El lehendakari Urkullu fue el único responsable autonómico que despidió 2021 con mascarilla al dirigirse a los ciudadanos. No había razón alguna para que lo hiciera así en los jardines de Ajuria Enea. Ni riesgo de infectarse ni de infectar a los profesionales de la emisión, con solo mantener la distancia obligada para la grabación. Quiso enviar un mensaje de disciplina que le llevó a suplir la falta de lenguaje facial con un movimiento de brazos y manos imposible de descifrar. Su discurso fue también el más breve de todos. Más moral que institucional, apelando a las obligaciones ciudadanas y limitando la autocrítica a ese «no he sabido explicar que debemos aprender a vivir de otra manera». Lo de siempre.
El poder político solo se muestra autocrítico de manera genérica. Nunca explicita a qué se refiere con sus aparentes contriciones. El poder político tiende a reconocer solo errores de comunicación – siempre por defecto, no por exceso- dando por supuesto que nada de lo fundamental puede ser cuestionado. Errores finalmente imputables a la maraña mediática y a las redes. Si acaso a la falta de diligencia o talento de algún gestor próximo a la presidencia. Pero el problema en ningún caso es de comunicación. El problema siempre es de concepto, de prioridades, de tratamiento de la crisis, en este caso pandémica. De explicación de las razones de cada decisión, cuando menos atendiendo a los requerimientos de la Sala de lo Contencioso Administrativo del Tribunal de Justicia vasco.
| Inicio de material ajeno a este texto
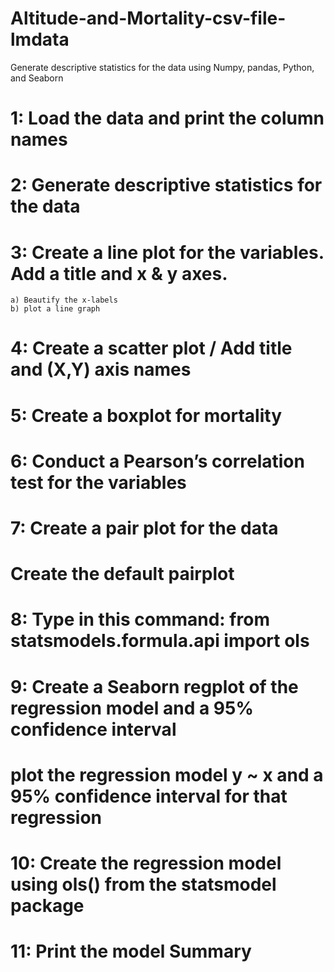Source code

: # Altitude-and-Mortality-csv-file-lmdata
Generate descriptive statistics for the data using Numpy, pandas, Python, and Seaborn
# 1: Load the data and print the column names
# 2: Generate descriptive statistics for the data
# 3: Create a line plot for the variables. Add a title and x & y axes.
    a) Beautify the x-labels
    b) plot a line graph
# 4: Create a scatter plot / Add title and (X,Y) axis names
# 5: Create a boxplot for mortality
# 6: Conduct a Pearson’s correlation test for the variables
# 7: Create a pair plot for the data
# Create the default pairplot
# 8: Type in this command: from statsmodels.formula.api import ols
# 9: Create a Seaborn regplot of the regression model and a 95% confidence interval
# plot the regression model y ~ x and a 95% confidence interval for that regression
# 10: Create the regression model using ols() from the statsmodel package
# 11: Print the model Summary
Las preguntas están ahí. ¿Cómo es que Euskadi ha permanecido durante dos años a la cabeza de los contagios en España? ¿Cómo es que la comunidad que gasta más en sanidad por habitante en términos absolutos se sitúa a la cola en comparación a su PIB? ¿Cómo es que el ocio, la hostelería y los eventos culturales sigan considerados focos de contagio y nadie se fija en la transmisión en los lugares de trabajo o en el transporte de viajeros? ¿Es que Beasain, Ordizia, Lazkao o Mondragón han estado dos años seguidos de bares, incluso durante el confinamiento? ¿O cómo es que las medidas aplicadas para finalizar el año no podían adoptarse una o dos semanas antes sin que hubiese objeción jurídica alguna para ello?
En las grandes crisis y hasta en las pequeñas los gobernantes se sienten vivamente interpelados porque les empequeñecen. Ni ante la debacle de 2008 -que en realidad fue de 2007-, ni ante la pandemia declarada en marzo de 2020, ni tras los ataques terroristas de septiembre de 2001 recurrieron los gobiernos concernidos a recabar el parecer de los expertos mediante una encuesta abierta. Formulan preguntas cerradas a conveniencia, tipo: «¿Es posible que la sexta ola, agudizada por ómicron, alcance su pico entre el 10 y el 15 de enero?». «¿Qué posibilidades hay de que surja una nueva variante capaz de echar por tierra el supuesto de la endemia epidémica leve gracias a ómicron?». Todo con la intención de que las respuestas avalen continuar igual.